Activity => Look over the lines below. Report each one that includes the string "files".

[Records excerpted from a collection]
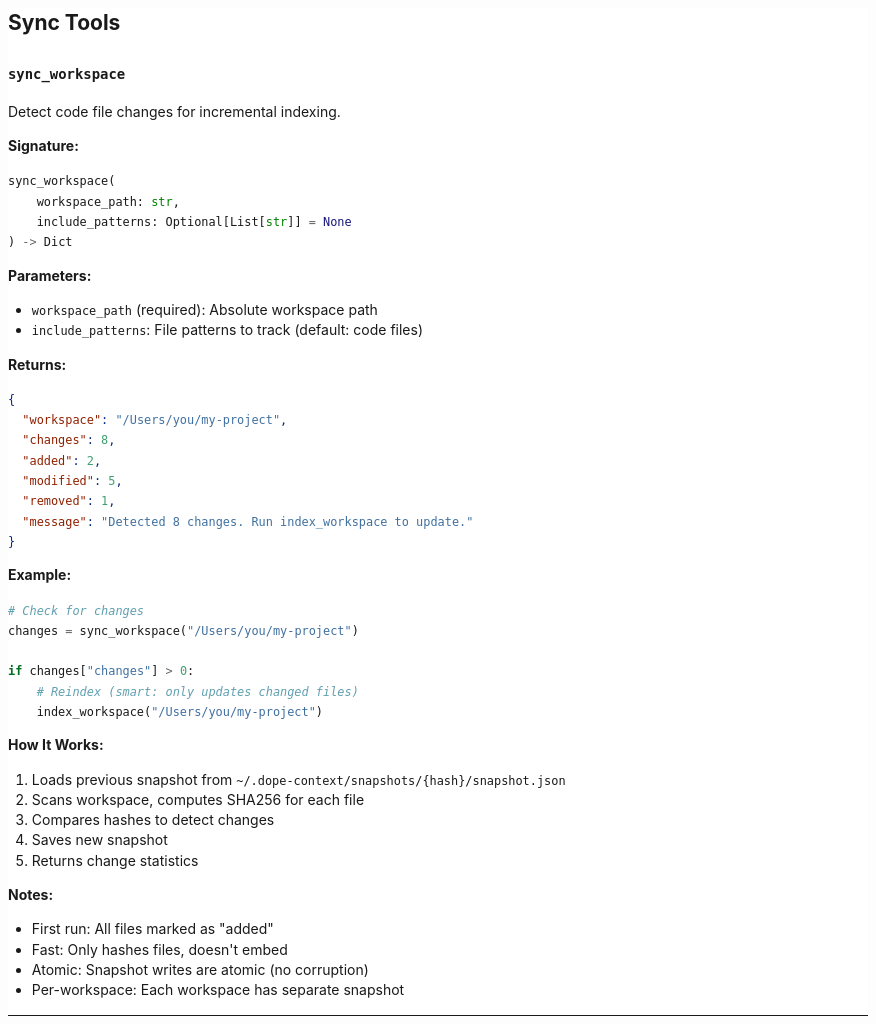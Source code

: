 
## Sync Tools

### `sync_workspace`

Detect code file changes for incremental indexing.

**Signature:**
```python
sync_workspace(
    workspace_path: str,
    include_patterns: Optional[List[str]] = None
) -> Dict
```

**Parameters:**
- `workspace_path` (required): Absolute workspace path
- `include_patterns`: File patterns to track (default: code files)

**Returns:**
```json
{
  "workspace": "/Users/you/my-project",
  "changes": 8,
  "added": 2,
  "modified": 5,
  "removed": 1,
  "message": "Detected 8 changes. Run index_workspace to update."
}
```

**Example:**
```python
# Check for changes
changes = sync_workspace("/Users/you/my-project")

if changes["changes"] > 0:
    # Reindex (smart: only updates changed files)
    index_workspace("/Users/you/my-project")
```

**How It Works:**
1. Loads previous snapshot from `~/.dope-context/snapshots/{hash}/snapshot.json`
2. Scans workspace, computes SHA256 for each file
3. Compares hashes to detect changes
4. Saves new snapshot
5. Returns change statistics

**Notes:**
- First run: All files marked as "added"
- Fast: Only hashes files, doesn't embed
- Atomic: Snapshot writes are atomic (no corruption)
- Per-workspace: Each workspace has separate snapshot

---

Result of this task =>
- `include_patterns`: File patterns to track (default: code files)
    # Reindex (smart: only updates changed files)
- First run: All files marked as "added"
- Fast: Only hashes files, doesn't embed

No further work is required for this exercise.